The weed Jesus refers to in this parable is almost certainly darnel, lolium temulentum, a poisonous grain that looks so much like wheat that it’s also called “false wheat.”  It’s easy to mistake it for wheat and vice versa if you’re not trained to spot the differences, especially when the plants are just beginning to grow.

Jesus says to let the weeds grow.  The reapers will take care of them when the time comes.  But almost from the beginning the church seems to have not been listening to that particular instruction.

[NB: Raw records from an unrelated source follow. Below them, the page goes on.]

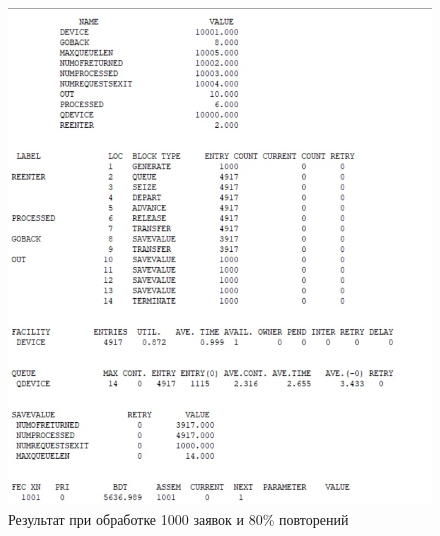 \begin{figure}[H]
	\centering
	\includegraphics[width=\textwidth]{assets/80.jpg}
	\caption{Результат при обработке 1000 заявок и 80\% повторений}
	\label{fig:r80}
\end{figure} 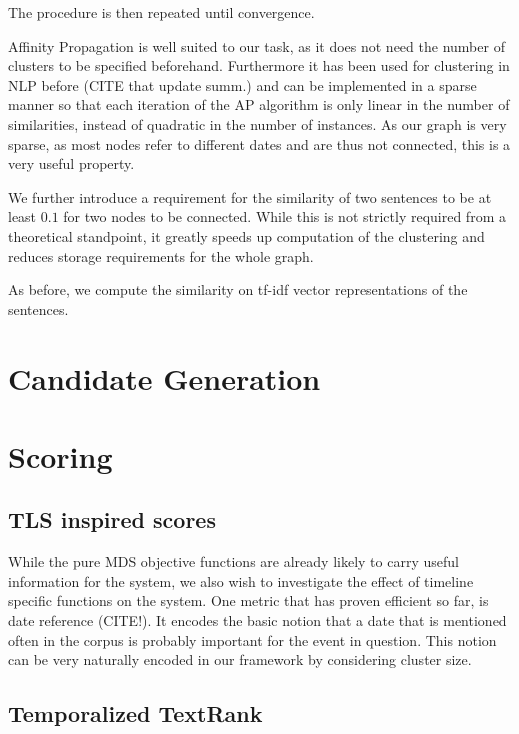 \documentclass[a4paper,BCOR=10mm]{report}
\begin{document}
The procedure is then repeated until convergence.

Affinity Propagation is well suited to our task, as it does not need the number of clusters to be specified beforehand. Furthermore it has been used for clustering in NLP before (CITE that update summ.) and can be implemented in a sparse manner so that each iteration of the AP algorithm is only linear in the number of similarities, instead of quadratic in the number of instances.
As our graph is very sparse, as most nodes refer to different dates and are thus not connected, this is a very useful property.

We further introduce a requirement for the similarity of two sentences to be at least $0.1$ for two nodes to be connected. While this is not strictly required from a theoretical standpoint, it greatly speeds up computation of the clustering and reduces storage requirements for the whole graph.

As before, we compute the similarity on tf-idf vector representations of the sentences.

\section{Candidate Generation}

\section{Scoring} \label{sec:scoring}

\subsection{TLS inspired scores} \label{sec:tls-scores}

While the pure MDS objective functions are already likely to carry useful information for the system, we also wish to investigate the effect of timeline specific functions on the system.
One metric that has proven efficient so far, is date reference (CITE!). It encodes the basic notion that a date that is mentioned often in the corpus is probably important for the event in question.
This notion can be very naturally encoded in our framework by considering cluster size. %

\subsection{Temporalized TextRank}
\end{document}

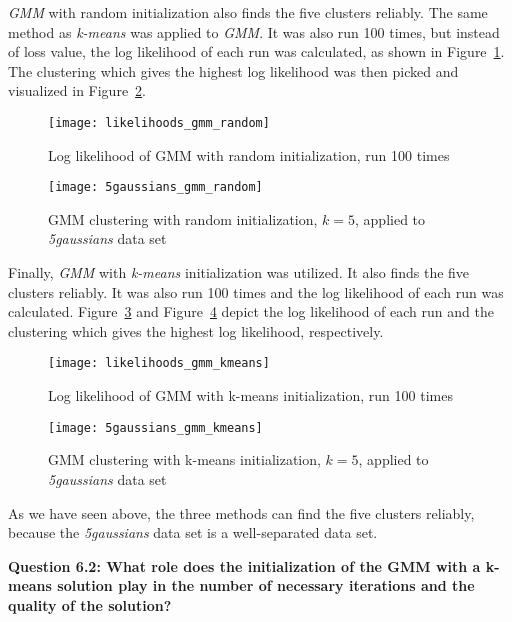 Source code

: \textit{GMM} with random initialization also finds the five clusters reliably. The same method as \textit{k-means} was applied to \textit{GMM}. It was also run 100 times, but instead of loss value, the log likelihood of each run was calculated, as shown in Figure~\ref{fig:likelihoods_gmm_random}. The clustering which gives the highest log likelihood was then picked and visualized in Figure~\ref{fig:5gaussians_gmm_random}.

\begin{figure}[h!]
	\centering
	\texttt{[image: likelihoods\_gmm\_random]}
	\caption{Log likelihood of GMM with random initialization, run 100 times}
	\label{fig:likelihoods_gmm_random}
\end{figure}

\begin{figure}[h!]
	\centering
	\texttt{[image: 5gaussians\_gmm\_random]}
	\caption{GMM clustering with random initialization, $k=5$, applied to \textit{5gaussians} data set}
	\label{fig:5gaussians_gmm_random}
\end{figure}

Finally, \textit{GMM} with \textit{k-means} initialization was utilized. It also finds the five clusters reliably. It was also run 100 times and the log likelihood of each run was calculated. Figure~\ref{fig:likelihoods_gmm_kmeans} and Figure~\ref{fig:5gaussians_gmm_kmeans} depict the log likelihood of each run and the clustering which gives the highest log likelihood, respectively.

\begin{figure}[h!]
	\centering
	\texttt{[image: likelihoods\_gmm\_kmeans]}
	\caption{Log likelihood of GMM with k-means initialization, run 100 times}
	\label{fig:likelihoods_gmm_kmeans}
\end{figure}

\begin{figure}[h!]
	\centering
	\texttt{[image: 5gaussians\_gmm\_kmeans]}
	\caption{GMM clustering with k-means initialization, $k=5$, applied to \textit{5gaussians} data set}
	\label{fig:5gaussians_gmm_kmeans}
\end{figure}

As we have seen above, the three methods can find the five clusters reliably, because the \textit{5gaussians} data set is a well-separated data set.

{\raggedright \textbf{Question 6.2: What role does the initialization of the GMM with a k-means solution play in the number of necessary iterations and the quality of the solution?}}\\

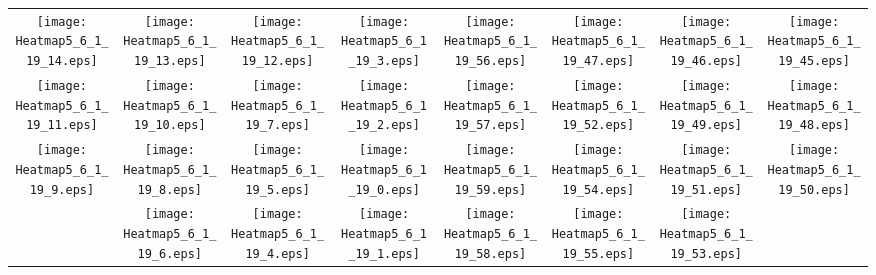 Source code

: \documentclass{standalone}
\begin{document}
\begin{tabular}{ *8{c} }
\texttt{[image: Heatmap5\_6\_1\_19\_14.eps]} & \texttt{[image: Heatmap5\_6\_1\_19\_13.eps]} & \texttt{[image: Heatmap5\_6\_1\_19\_12.eps]} & \texttt{[image: Heatmap5\_6\_1\_19\_3.eps]} & \texttt{[image: Heatmap5\_6\_1\_19\_56.eps]} & \texttt{[image: Heatmap5\_6\_1\_19\_47.eps]} & \texttt{[image: Heatmap5\_6\_1\_19\_46.eps]} & \texttt{[image: Heatmap5\_6\_1\_19\_45.eps]} \\
\texttt{[image: Heatmap5\_6\_1\_19\_11.eps]} & \texttt{[image: Heatmap5\_6\_1\_19\_10.eps]} & \texttt{[image: Heatmap5\_6\_1\_19\_7.eps]} & \texttt{[image: Heatmap5\_6\_1\_19\_2.eps]} & \texttt{[image: Heatmap5\_6\_1\_19\_57.eps]} & \texttt{[image: Heatmap5\_6\_1\_19\_52.eps]} & \texttt{[image: Heatmap5\_6\_1\_19\_49.eps]} & \texttt{[image: Heatmap5\_6\_1\_19\_48.eps]} \\
\texttt{[image: Heatmap5\_6\_1\_19\_9.eps]} & \texttt{[image: Heatmap5\_6\_1\_19\_8.eps]} & \texttt{[image: Heatmap5\_6\_1\_19\_5.eps]} & \texttt{[image: Heatmap5\_6\_1\_19\_0.eps]} & \texttt{[image: Heatmap5\_6\_1\_19\_59.eps]} & \texttt{[image: Heatmap5\_6\_1\_19\_54.eps]} & \texttt{[image: Heatmap5\_6\_1\_19\_51.eps]} & \texttt{[image: Heatmap5\_6\_1\_19\_50.eps]} \\
 & \texttt{[image: Heatmap5\_6\_1\_19\_6.eps]} & \texttt{[image: Heatmap5\_6\_1\_19\_4.eps]} & \texttt{[image: Heatmap5\_6\_1\_19\_1.eps]} & \texttt{[image: Heatmap5\_6\_1\_19\_58.eps]} & \texttt{[image: Heatmap5\_6\_1\_19\_55.eps]} & \texttt{[image: Heatmap5\_6\_1\_19\_53.eps]} &  
\end{tabular}
\end{document}
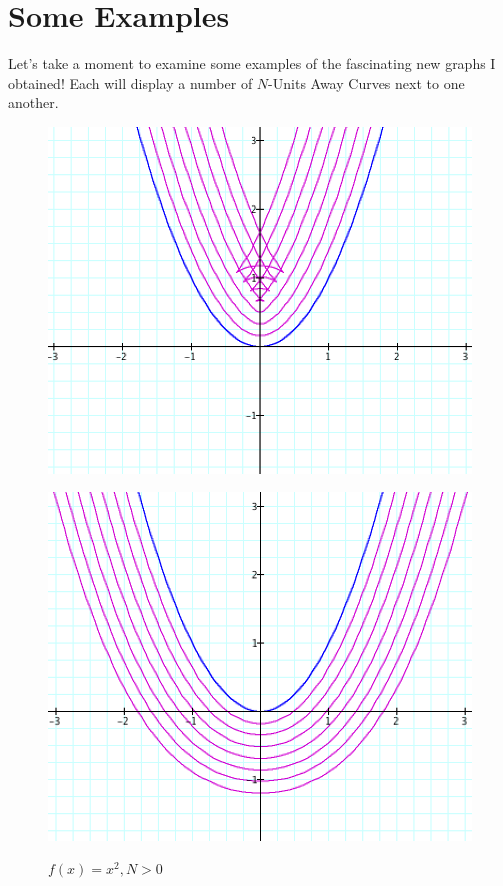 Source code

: \section{Some Examples}

Let’s take a moment to examine some examples of the fascinating new graphs I obtained! Each will display a number of $N$-Units Away Curves next to one another.

\renewcommand\w{.40\linewidth}
\renewcommand\fw{.90\textwidth}

\begin{figure}[H]
  \centering
  \begin{minipage}[b]{\w}
    \centering
    \label{example:1}
    \includegraphics[width=\fw]{img/03-some-examples/01.png}
    \caption{$ f(x) = x ^ 2, N > 0 $}
    \vspace{4ex}
  \end{minipage} %
  \begin{minipage}[b]{\w}
    \centering
    \label{example:2}
    \includegraphics[width=\fw]{img/03-some-examples/02.png}

\end{minipage}
\end{figure}
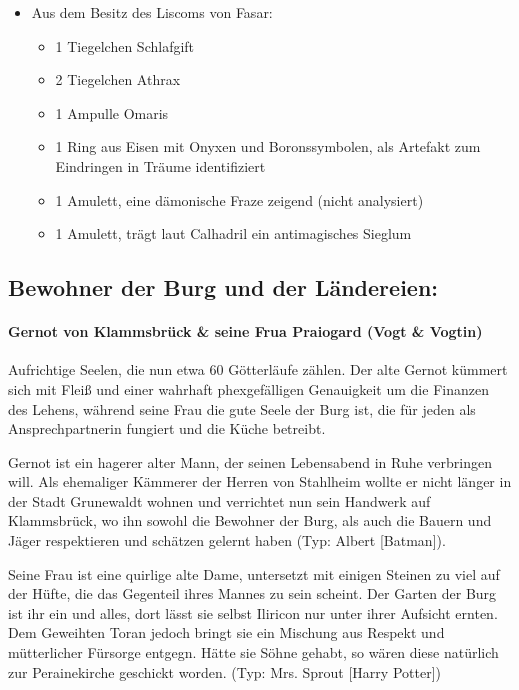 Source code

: \begin{itemize}
\begin{itemize}
    \end{itemize}
    \item Aus dem Besitz des Liscoms von Fasar:
    \begin{itemize}
        \item 1 Tiegelchen Schlafgift
        \item 2 Tiegelchen Athrax
        \item 1 Ampulle Omaris
        \item 1 Ring aus Eisen mit Onyxen und Boronssymbolen, als Artefakt zum Eindringen in Träume identifiziert
        \item 1 Amulett, eine dämonische Fraze zeigend (nicht analysiert)
        \item 1 Amulett, trägt laut Calhadril ein antimagisches Sieglum
    \end{itemize}
\end{itemize}
\subsection{Bewohner der Burg und der Ländereien:}

\paragraph{Gernot von Klammsbrück \& seine Frua Praiogard (Vogt \& Vogtin)}
Aufrichtige Seelen, die nun etwa 60 Götterläufe zählen. Der alte Gernot kümmert sich mit Fleiß und einer wahrhaft phexgefälligen Genauigkeit um die Finanzen des Lehens, während seine Frau die gute Seele der Burg ist, die für jeden als Ansprechpartnerin fungiert und die Küche betreibt.

Gernot ist ein hagerer alter Mann, der seinen Lebensabend in Ruhe verbringen will. Als ehemaliger Kämmerer der Herren von Stahlheim wollte er nicht länger in der Stadt Grunewaldt wohnen und verrichtet nun sein Handwerk auf Klammsbrück, wo ihn sowohl die Bewohner der Burg, als auch die Bauern und Jäger respektieren und schätzen gelernt haben (Typ: Albert [Batman]).

Seine Frau ist eine quirlige alte Dame, untersetzt mit einigen Steinen zu viel auf der Hüfte, die das Gegenteil ihres Mannes zu sein scheint. Der Garten der Burg ist ihr ein und alles, dort lässt sie selbst Iliricon nur unter ihrer Aufsicht ernten. Dem Geweihten Toran jedoch bringt sie ein Mischung aus Respekt und mütterlicher Fürsorge entgegn. Hätte sie Söhne gehabt, so wären diese natürlich zur Perainekirche geschickt worden. (Typ: Mrs. Sprout [Harry Potter])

The word “heresy” has cropped up rather frequently in the history of the church.  It comes from the Latin haresis which means “a school of thought or philosophical sect.”  The Latin comes from the Greek heiresis which means “to take or choose for oneself.” In Greek debate it was used to describe “a differing opinion.”  In church use, the conventional meaning of heresy is “a belief or opinion that is contrary to orthodox doctrine.”  Historically in the church, however, heresy”seems to have meant, “Look!  Here’s a weed!  Quick, let’s pull it!”

In 431, at the Council of Ephesus, the teachings of the British Monk and theologian, Pelagius, were condemned as heresy.  Fortunately for Pelagius, he had died in 418 or he might have been in for a rough time, not that he hadn’t been roughed up a bit while alive.  After all, you don’t go toe-to-toe with powerful bishops like Augustine and Jerome without getting a few bruises to your reputation…or your body.  Theologians fought dirty in those days.  And what was the great sin of Pelagianism?  Pelagius had dared to question St. Augustine’s idea of Original Sin, the idea that all of humanity was perpetually wounded by Adam’s sin.  Augustine said that from birth we are in bondage to sin and cannot free ourselves. No, said Pelagius, we are born innocent.  True, we are born into a world where sin is nearly inescapable, but we have the gift of free will which is one of the gifts of grace!  We can choose to move toward the love of Christ and Christ’s grace brings us the rest of the way in.  No, said Augustine, our human will is entirely degraded.  The human will is not free.  Pelagius is a heretic.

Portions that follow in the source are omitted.